Waste Land (2010)
Directed by Lucy Walker, Karen Harley, and Joao Jardim
O2 Films, 99 mins. in English and Portuguese
* * * *
On the surface, this is a film most Americans would avoid--it’s a documentary with no star power, its subject matter sounds depressing, and part of the dialogue is in Portuguese and is subtitled. The film follows the lives of Rio de Janeiro dwellers from the favelas, the drug-infested, crime-ridden slums that climb Rio’s hillside like a plague of kudzu. The subjects in this film make their living in a stomach-churning fashion: they hang out in the Jardim Gramacho, the world’s largest landfill. There they spend twelve-hour days sifting through the garbage in search of materials they can sell. In a good week they earn the equivalent of about $25, but every day they prevent several tons of material from being plowed under.
This may sound like a huge turnoff, but it’s actually one of the most uplifting films I’ve seen in quite some time. It centers on a project spearheaded by Brazilian-born, New York-based artist Vik Muniz. If the name doesn’t ring bells for you, rest assured that they peal quite a few at art auctions; Muniz is among the world’s most successful living artists. He’s done well, in fact, that he decides to return to Brazil for two years, hang out in the dangerous favela, make art with the pickers, and donate any profits that result. He finds many things he did not expect, including a pickers’ association led by the idealistic Tiao, as gentle and sweet a young man who has ever graced the planet. None of Muniz’s subjects are what you’d anticipate. There is Zumbi, the organic intellectual who reads Machiavelli books he finds amidst the trash; Irma, the landfill cook, who looks like a Walker Evans photo; Suelem, 19, and the mother of two, who ends up in a Dorothea Lange-like tableau; the strong-willed and striking Magna; fashion-conscious Isis; and Valter, who has spent decades on the trash heap, but is as cheerful as a character conjured by Dickens. And don’t call them trash pickers; they definitely see themselves as engaged in grassroots recycling.

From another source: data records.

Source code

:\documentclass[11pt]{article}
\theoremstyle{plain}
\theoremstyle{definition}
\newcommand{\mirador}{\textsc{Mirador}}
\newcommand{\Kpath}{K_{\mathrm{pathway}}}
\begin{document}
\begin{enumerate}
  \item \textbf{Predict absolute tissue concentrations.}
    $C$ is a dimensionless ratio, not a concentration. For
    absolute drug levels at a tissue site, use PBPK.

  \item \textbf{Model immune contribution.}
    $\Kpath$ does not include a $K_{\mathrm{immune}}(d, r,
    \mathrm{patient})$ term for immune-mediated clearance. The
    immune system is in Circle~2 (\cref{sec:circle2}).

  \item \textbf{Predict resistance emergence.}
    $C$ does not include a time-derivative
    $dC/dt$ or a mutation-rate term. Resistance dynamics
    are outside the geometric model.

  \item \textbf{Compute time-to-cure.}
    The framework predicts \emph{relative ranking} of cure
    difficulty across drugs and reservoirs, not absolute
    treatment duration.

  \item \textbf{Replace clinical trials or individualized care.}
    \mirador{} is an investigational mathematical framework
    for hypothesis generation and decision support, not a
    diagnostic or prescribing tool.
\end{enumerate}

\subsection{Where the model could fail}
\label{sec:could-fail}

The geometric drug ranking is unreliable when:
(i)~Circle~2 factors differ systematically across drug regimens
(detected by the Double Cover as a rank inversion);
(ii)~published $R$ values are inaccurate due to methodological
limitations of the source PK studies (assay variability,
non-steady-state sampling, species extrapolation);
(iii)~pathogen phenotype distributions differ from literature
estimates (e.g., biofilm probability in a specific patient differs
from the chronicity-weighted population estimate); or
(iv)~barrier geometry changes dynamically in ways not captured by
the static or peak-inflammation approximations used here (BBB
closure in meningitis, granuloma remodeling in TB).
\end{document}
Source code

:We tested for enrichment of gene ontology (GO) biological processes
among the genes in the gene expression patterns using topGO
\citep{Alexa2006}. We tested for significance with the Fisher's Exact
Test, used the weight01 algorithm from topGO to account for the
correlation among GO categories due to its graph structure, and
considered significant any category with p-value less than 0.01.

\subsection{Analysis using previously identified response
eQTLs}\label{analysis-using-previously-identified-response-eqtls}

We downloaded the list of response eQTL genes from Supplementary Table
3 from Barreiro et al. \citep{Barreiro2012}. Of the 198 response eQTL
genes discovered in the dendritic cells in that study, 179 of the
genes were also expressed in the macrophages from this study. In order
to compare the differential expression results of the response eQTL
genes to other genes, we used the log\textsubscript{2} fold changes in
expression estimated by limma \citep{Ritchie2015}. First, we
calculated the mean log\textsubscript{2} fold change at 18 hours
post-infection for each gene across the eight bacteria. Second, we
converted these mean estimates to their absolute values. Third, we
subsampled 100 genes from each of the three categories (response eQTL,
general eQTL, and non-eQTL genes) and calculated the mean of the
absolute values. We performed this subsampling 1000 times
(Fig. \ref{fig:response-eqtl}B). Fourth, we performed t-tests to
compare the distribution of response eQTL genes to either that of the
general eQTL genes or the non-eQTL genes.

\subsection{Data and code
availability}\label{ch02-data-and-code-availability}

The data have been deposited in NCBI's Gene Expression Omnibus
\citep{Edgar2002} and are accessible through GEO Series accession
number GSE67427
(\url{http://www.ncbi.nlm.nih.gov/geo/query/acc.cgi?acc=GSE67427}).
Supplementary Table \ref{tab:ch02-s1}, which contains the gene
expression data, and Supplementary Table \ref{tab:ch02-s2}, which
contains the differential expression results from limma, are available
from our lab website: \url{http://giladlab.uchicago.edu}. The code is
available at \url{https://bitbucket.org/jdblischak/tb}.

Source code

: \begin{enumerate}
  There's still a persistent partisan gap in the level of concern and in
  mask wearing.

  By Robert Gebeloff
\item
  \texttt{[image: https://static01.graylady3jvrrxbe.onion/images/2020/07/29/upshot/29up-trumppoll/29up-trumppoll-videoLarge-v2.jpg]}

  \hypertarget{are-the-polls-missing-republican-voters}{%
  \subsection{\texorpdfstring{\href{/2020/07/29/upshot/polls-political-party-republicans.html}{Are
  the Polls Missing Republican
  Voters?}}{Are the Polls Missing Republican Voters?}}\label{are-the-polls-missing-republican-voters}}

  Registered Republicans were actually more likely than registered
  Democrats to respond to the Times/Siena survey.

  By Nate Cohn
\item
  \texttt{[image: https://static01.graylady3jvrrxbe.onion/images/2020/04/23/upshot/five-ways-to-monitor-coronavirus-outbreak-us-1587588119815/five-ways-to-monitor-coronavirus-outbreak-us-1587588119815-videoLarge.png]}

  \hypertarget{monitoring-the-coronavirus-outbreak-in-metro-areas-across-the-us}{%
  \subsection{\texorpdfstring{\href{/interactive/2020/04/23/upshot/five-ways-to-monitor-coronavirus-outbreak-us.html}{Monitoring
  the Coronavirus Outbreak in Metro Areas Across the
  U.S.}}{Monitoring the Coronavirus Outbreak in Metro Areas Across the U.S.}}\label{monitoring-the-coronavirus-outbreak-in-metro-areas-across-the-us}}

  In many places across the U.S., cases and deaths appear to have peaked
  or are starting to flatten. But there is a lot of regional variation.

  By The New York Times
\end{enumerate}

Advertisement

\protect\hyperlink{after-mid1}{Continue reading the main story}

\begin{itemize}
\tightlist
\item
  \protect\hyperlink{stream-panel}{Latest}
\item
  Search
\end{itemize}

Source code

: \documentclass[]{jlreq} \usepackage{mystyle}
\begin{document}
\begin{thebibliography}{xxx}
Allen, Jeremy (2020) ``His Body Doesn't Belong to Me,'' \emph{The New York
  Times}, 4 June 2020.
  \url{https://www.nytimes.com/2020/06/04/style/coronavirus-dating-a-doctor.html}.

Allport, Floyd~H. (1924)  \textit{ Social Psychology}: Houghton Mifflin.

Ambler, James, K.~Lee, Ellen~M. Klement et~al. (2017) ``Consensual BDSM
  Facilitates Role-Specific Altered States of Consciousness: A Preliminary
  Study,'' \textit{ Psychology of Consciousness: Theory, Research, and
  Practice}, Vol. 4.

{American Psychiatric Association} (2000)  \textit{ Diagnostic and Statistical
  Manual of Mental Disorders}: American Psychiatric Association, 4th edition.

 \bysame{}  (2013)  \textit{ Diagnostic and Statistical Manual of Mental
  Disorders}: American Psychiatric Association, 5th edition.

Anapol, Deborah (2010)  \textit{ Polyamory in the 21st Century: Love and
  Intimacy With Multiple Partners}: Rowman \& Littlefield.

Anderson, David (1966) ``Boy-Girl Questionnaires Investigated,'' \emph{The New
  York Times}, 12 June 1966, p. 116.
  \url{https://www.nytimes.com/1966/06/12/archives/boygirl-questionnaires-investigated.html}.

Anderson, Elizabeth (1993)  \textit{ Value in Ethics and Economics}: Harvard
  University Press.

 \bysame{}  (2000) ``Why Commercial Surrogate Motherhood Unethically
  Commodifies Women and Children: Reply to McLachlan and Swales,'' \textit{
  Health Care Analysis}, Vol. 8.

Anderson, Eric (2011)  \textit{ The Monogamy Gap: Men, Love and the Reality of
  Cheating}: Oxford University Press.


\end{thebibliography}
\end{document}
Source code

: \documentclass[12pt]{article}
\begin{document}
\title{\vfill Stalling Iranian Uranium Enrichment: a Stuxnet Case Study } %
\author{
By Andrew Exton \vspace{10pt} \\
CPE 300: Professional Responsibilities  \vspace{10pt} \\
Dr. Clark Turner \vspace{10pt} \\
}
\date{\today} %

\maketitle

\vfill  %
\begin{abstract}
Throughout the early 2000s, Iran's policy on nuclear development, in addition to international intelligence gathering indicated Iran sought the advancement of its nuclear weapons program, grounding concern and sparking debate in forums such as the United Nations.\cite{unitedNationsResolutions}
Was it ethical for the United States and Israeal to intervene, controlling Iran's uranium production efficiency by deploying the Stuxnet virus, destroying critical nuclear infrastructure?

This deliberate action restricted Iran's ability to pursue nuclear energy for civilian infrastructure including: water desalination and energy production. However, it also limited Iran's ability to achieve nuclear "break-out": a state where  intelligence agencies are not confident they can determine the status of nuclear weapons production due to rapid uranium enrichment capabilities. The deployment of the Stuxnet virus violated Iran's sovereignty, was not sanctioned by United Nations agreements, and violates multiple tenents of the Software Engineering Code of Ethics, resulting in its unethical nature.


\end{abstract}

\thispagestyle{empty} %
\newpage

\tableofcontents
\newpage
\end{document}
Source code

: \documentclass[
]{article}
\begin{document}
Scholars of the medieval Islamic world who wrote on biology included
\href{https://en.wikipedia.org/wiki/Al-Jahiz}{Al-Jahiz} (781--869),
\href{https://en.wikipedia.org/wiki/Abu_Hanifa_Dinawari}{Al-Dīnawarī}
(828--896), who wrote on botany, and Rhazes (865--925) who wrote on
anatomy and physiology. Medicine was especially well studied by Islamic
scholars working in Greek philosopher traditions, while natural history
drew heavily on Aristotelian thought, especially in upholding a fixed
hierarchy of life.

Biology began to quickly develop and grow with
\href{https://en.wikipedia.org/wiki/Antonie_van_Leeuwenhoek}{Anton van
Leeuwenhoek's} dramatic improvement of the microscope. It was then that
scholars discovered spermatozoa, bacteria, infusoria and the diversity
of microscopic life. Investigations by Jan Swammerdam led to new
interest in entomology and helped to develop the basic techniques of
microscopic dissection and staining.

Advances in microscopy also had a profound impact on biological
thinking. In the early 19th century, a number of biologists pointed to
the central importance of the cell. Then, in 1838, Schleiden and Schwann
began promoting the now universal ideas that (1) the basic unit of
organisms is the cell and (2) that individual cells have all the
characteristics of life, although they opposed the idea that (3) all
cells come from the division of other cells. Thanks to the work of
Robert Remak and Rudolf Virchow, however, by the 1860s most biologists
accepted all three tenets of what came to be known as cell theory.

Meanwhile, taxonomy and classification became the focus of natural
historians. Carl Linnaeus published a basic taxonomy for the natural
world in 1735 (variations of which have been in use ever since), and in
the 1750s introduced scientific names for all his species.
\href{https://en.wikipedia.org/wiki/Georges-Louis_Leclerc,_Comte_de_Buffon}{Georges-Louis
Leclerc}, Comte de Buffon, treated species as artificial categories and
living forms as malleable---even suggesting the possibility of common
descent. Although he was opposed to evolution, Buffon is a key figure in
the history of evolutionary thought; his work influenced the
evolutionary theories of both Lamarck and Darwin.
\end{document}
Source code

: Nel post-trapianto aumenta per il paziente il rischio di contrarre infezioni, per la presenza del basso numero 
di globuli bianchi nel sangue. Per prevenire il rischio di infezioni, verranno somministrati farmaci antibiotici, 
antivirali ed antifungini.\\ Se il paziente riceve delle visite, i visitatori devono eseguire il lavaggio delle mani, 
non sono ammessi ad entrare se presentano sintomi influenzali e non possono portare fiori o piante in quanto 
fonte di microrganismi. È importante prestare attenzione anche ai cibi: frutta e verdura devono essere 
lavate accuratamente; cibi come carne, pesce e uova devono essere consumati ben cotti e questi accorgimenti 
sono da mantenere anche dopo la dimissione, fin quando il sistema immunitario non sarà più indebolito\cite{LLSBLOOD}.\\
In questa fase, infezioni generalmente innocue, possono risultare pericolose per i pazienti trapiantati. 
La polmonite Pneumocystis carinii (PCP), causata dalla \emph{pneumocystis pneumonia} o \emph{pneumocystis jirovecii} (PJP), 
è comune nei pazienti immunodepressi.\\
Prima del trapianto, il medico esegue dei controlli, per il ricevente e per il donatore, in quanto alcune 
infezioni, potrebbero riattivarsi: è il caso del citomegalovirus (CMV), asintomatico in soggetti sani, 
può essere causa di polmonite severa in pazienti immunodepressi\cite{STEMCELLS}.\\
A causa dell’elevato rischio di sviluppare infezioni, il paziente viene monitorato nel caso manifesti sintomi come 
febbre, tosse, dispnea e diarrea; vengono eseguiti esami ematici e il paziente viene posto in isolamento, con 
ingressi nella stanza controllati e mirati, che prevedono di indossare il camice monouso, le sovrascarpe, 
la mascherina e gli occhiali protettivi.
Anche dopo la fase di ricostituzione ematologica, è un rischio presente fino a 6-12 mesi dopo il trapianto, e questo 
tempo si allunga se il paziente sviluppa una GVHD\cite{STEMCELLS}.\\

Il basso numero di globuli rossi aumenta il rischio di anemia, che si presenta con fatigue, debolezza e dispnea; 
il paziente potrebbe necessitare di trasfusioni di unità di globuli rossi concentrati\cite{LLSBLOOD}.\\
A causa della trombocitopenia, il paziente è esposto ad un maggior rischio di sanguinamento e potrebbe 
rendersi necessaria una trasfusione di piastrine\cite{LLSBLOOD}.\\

Muniz and his team worry about and debate whether their presence can help, or if they’re just another link in a chain of broken dreams. I’m not spoiling a thing to say that Muniz orchestrates stunning art and that lives are transformed. Orchestrates is the correct word; Muniz is not necessarily the center of the art that ensues. This is a moving portrait of hope amidst conditions that would induce despair in most people. It is also one of the beauty to be found in an unlikely place. In sum, it’s a film that might make you believe that humankind might just manage to save itself. It’s now available on video, and Netflix subscribers can view it as an instant download. I’d recommend you do so now and move it to the top of your queue.